* Collected data:
========================

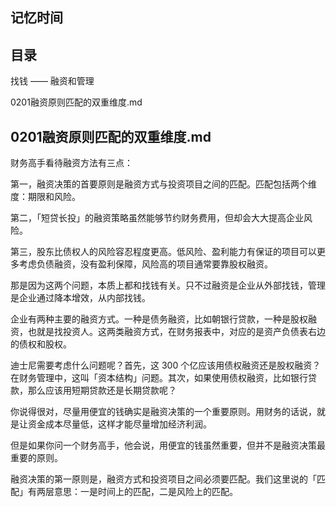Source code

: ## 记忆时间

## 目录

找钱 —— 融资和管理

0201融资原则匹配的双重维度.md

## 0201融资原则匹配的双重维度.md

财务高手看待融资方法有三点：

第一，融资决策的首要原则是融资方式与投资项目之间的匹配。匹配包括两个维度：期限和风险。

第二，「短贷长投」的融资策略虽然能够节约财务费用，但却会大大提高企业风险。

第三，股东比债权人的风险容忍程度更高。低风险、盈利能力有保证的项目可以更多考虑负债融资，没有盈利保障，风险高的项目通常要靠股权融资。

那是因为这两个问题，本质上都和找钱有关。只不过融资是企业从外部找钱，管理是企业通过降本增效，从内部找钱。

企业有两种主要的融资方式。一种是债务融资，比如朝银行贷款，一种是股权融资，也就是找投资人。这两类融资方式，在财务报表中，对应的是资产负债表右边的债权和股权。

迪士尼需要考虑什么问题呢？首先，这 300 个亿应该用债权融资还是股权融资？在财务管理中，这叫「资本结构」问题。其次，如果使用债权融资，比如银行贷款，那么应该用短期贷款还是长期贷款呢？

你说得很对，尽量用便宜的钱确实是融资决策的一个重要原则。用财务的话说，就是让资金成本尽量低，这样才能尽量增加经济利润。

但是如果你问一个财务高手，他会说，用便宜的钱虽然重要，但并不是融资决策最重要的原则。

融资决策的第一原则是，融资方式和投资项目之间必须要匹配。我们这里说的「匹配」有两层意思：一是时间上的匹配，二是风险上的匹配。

========================

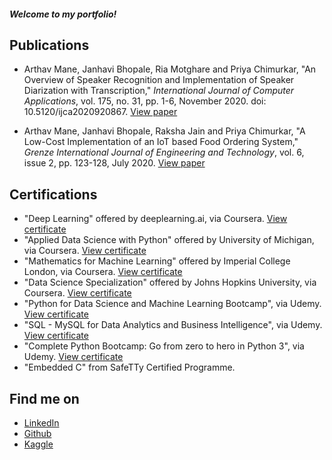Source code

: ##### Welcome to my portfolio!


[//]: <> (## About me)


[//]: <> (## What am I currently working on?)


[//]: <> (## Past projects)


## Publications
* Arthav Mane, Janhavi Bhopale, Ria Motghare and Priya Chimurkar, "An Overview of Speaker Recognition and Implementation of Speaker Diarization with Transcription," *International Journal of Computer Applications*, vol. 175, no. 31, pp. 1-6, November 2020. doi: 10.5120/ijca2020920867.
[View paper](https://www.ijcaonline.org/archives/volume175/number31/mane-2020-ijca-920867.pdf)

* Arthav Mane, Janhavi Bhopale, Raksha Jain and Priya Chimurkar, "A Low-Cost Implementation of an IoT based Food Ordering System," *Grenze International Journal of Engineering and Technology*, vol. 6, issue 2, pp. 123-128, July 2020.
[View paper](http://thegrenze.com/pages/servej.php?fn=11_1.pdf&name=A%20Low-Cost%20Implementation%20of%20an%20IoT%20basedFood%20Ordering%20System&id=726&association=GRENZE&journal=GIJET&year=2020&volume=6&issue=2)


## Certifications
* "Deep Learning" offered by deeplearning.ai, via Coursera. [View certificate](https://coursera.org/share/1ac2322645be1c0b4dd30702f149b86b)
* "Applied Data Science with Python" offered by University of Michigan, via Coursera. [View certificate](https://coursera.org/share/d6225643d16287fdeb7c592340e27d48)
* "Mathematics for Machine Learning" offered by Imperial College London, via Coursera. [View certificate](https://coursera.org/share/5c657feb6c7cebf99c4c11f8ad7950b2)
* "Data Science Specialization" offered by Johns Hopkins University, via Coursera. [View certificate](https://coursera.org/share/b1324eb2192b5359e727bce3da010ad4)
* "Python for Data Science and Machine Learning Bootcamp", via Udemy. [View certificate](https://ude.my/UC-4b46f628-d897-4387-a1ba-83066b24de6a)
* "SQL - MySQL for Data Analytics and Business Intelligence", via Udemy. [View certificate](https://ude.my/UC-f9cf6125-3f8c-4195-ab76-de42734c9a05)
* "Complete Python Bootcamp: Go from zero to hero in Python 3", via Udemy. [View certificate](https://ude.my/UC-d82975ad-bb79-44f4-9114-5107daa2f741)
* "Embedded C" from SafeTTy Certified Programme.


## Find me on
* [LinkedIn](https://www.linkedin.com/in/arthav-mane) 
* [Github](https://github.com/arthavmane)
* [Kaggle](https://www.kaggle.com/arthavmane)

========================

* Aim of the exercise: Lines from the entries that contain the string "Priya" are what must be copied.

* Finished exercise:
* Arthav Mane, Janhavi Bhopale, Ria Motghare and Priya Chimurkar, "An Overview of Speaker Recognition and Implementation of Speaker Diarization with Transcription," *International Journal of Computer Applications*, vol. 175, no. 31, pp. 1-6, November 2020. doi: 10.5120/ijca2020920867.
* Arthav Mane, Janhavi Bhopale, Raksha Jain and Priya Chimurkar, "A Low-Cost Implementation of an IoT based Food Ordering System," *Grenze International Journal of Engineering and Technology*, vol. 6, issue 2, pp. 123-128, July 2020.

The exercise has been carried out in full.